AnalyticDB for MySQL supports submitting XIHE bulk synchronous parallel (BSP) SQL jobs through the SQL development editor or Java Database Connectivity (JDBC). This topic covers when to use XIHE BSP mode, how to submit and configure jobs, and how to monitor job status.
Prerequisites
Before you begin, ensure that you have:
A job resource group created for your AnalyticDB for MySQL Enterprise Edition, Basic Edition, or Data Lakehouse Edition cluster. For instructions, see Create a resource group.
A database account created for the cluster.
Use cases
XIHE BSP jobs run on the XIHE BSP engine, which is optimized for high throughput, automatic retries, and cost efficiency. Use XIHE BSP mode when:
Latency is not the priority: your workload prioritizes reliability and resource efficiency over query response time.
You are running ETL pipelines: data cleansing and transformation from a data source to the Application Data Service (ADS) layer typically process large volumes of data and are time-consuming. XIHE BSP mode provides the throughput and reliability these jobs require.

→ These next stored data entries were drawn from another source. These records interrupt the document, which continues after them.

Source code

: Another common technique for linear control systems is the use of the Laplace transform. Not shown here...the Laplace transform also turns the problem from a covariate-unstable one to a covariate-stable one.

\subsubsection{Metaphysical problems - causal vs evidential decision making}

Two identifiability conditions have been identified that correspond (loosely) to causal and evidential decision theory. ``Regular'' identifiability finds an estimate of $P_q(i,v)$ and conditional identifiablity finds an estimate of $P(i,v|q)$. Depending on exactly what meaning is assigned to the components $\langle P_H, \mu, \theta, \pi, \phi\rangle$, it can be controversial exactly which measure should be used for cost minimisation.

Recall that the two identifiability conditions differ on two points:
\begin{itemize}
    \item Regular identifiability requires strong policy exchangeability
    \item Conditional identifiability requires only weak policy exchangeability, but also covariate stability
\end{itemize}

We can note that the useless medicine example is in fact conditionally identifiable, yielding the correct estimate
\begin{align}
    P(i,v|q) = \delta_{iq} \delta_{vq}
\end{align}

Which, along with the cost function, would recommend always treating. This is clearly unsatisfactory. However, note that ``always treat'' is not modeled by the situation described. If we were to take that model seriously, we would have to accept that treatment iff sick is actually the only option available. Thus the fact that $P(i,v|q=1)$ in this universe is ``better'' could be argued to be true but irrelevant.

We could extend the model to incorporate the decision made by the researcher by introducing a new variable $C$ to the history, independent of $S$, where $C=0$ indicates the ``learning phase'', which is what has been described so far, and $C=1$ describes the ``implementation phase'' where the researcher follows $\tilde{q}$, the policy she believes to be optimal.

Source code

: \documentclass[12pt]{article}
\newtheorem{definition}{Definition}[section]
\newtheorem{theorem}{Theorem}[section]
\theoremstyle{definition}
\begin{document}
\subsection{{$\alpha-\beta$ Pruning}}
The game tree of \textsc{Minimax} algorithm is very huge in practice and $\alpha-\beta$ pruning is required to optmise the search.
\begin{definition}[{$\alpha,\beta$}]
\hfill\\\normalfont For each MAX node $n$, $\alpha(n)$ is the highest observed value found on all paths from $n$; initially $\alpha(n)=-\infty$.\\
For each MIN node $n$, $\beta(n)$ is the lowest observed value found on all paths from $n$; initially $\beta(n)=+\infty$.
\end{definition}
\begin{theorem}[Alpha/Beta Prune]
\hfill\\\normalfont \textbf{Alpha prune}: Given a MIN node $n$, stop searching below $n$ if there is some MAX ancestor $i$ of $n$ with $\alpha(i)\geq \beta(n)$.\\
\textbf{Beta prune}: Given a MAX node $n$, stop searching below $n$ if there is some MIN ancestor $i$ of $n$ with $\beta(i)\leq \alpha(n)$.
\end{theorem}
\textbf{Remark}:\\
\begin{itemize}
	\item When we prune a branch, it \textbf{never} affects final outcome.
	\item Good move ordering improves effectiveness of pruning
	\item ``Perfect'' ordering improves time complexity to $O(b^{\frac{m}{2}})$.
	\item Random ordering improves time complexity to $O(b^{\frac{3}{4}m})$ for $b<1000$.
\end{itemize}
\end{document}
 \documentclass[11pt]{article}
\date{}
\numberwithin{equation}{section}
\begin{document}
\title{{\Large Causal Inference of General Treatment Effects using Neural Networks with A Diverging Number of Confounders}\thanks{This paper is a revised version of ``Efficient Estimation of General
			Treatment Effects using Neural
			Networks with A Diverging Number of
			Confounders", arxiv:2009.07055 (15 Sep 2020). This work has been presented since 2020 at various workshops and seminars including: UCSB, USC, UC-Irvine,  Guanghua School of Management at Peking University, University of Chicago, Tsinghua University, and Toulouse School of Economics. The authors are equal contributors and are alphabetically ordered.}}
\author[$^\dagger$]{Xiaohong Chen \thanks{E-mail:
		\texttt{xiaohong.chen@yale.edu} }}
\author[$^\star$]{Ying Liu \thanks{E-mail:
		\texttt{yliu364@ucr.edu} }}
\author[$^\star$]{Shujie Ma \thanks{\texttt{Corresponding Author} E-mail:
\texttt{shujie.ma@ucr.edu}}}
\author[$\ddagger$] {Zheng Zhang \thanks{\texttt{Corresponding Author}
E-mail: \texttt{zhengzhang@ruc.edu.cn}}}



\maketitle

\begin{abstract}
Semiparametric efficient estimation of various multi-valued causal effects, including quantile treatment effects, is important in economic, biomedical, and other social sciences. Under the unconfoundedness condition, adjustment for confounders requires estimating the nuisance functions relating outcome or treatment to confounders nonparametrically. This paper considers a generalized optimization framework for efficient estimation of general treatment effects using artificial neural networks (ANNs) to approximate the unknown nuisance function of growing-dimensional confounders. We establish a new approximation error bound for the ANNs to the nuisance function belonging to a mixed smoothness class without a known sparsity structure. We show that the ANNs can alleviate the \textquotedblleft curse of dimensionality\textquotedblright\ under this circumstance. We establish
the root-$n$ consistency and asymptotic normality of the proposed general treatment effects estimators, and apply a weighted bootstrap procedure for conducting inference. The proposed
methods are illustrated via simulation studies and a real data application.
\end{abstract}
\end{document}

Large queries fail or are too costly in MPP mode: some queries involving large data volumes cause memory errors or require expensive scale-out in XIHE Massively Parallel Processing (MPP) mode. Running them in XIHE BSP mode uses a dedicated job resource group where data is written to disks — a more cost-effective approach.
You need to isolate burst low-priority queries: low-priority queries with unpredictable spikes can starve other workloads of resources. Routing them to a job resource group in XIHE BSP mode isolates their resource usage and prevents interference.
For ADS layer queries that require second- or millisecond-level response times, use XIHE MPP mode instead. For more information, see Compute engines.
A typical ETL flow is shown in the following figure.
Limitations
Writing to Apache Hudi tables is not supported in XIHE BSP mode.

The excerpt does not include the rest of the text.